INFORMATION PROVIDED Block Start
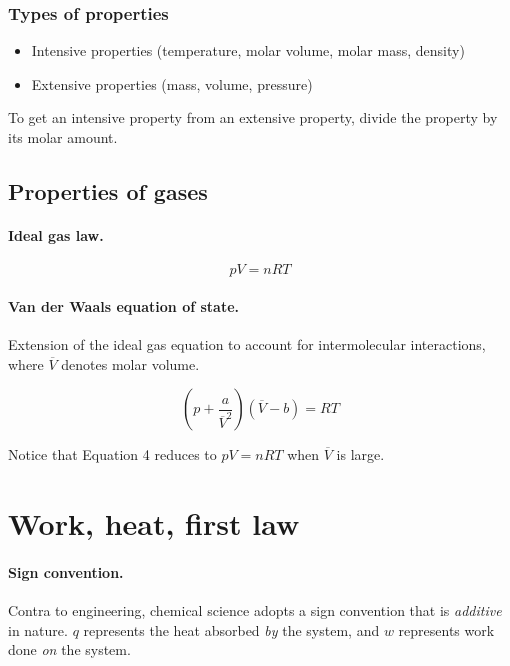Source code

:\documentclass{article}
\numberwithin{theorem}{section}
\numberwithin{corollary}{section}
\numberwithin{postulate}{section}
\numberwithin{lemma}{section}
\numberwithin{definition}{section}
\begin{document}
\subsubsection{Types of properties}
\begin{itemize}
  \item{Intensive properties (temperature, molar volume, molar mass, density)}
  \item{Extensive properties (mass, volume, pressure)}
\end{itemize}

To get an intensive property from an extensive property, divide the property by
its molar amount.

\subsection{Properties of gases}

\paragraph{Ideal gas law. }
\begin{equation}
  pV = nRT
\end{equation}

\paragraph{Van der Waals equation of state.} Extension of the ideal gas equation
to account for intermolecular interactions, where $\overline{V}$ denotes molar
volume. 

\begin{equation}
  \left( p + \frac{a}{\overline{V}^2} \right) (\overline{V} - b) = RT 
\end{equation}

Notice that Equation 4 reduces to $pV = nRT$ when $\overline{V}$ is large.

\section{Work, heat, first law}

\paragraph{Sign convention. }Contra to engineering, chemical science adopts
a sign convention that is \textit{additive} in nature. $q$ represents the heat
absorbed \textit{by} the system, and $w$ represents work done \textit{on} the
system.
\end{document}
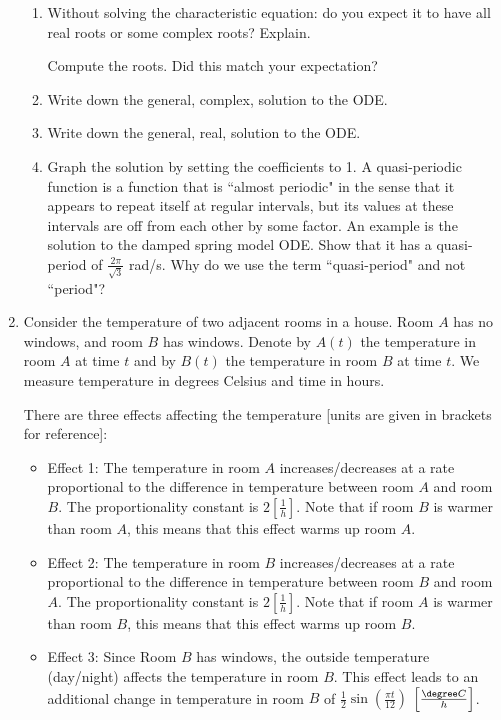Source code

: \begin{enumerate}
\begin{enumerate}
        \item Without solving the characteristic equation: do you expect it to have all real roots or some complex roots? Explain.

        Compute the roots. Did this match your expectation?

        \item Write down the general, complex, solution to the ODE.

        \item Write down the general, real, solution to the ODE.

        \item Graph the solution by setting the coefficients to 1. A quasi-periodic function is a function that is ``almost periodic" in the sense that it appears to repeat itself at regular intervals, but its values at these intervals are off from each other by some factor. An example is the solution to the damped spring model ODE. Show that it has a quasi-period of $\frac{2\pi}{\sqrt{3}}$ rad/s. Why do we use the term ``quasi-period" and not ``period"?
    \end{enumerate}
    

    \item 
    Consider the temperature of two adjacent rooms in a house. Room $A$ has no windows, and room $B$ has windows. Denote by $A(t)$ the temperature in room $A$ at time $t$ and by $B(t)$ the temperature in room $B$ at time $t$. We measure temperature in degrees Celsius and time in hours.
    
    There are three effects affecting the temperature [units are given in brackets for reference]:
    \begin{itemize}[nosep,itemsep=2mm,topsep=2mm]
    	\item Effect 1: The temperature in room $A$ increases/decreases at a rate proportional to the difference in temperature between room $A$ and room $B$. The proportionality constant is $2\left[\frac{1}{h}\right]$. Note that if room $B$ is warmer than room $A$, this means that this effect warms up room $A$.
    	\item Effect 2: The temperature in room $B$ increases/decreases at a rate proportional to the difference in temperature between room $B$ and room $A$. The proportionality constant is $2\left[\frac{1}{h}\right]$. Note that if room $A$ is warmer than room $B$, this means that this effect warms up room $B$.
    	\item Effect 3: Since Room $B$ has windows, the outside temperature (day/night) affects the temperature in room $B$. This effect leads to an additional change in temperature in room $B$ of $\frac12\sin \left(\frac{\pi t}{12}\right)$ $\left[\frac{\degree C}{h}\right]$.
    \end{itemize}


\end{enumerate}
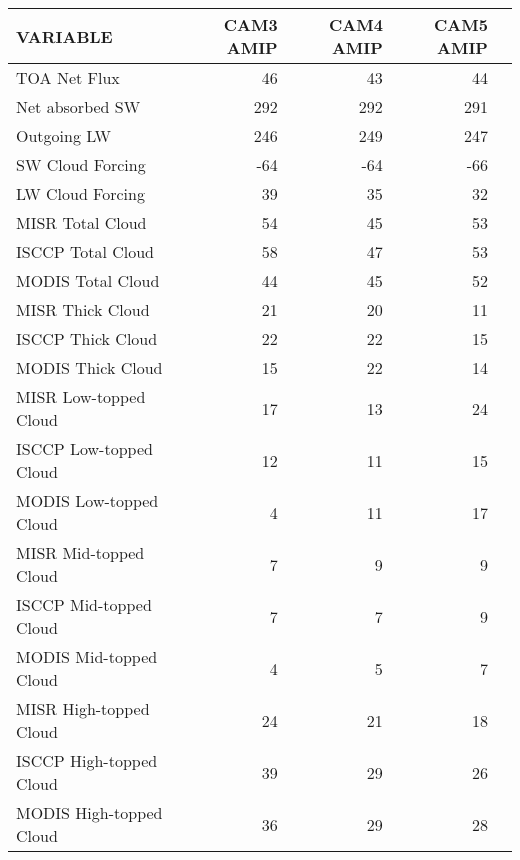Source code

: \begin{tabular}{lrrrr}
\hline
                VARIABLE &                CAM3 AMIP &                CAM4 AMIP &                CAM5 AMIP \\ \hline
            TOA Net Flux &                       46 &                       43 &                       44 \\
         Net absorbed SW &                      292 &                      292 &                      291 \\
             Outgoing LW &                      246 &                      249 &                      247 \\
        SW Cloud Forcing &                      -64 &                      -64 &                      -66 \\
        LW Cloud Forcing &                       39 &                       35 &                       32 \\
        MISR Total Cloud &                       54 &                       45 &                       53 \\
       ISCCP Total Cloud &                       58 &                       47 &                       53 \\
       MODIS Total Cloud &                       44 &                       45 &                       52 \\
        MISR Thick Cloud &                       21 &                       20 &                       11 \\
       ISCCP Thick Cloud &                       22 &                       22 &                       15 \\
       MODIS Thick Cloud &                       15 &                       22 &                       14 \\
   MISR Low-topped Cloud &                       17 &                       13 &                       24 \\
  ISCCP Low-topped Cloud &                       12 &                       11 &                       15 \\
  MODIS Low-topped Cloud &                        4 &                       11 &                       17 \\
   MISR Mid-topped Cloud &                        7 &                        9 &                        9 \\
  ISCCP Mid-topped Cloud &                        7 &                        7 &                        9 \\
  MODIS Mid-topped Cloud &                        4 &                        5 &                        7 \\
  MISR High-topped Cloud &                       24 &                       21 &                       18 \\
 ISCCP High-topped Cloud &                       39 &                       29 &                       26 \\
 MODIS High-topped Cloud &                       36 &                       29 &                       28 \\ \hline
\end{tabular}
INFORMATION PROVIDED Block End
--- REQUIRED ACTION ---
Among the entries, copy every line containing the word "MODIS".

--- YOUR RESPONSE ---
       MODIS Total Cloud &                       44 &                       45 &                       52 \\
       MODIS Thick Cloud &                       15 &                       22 &                       14 \\
  MODIS Low-topped Cloud &                        4 &                       11 &                       17 \\
  MODIS Mid-topped Cloud &                        4 &                        5 &                        7 \\
 MODIS High-topped Cloud &                       36 &                       29 &                       28 \\ \hline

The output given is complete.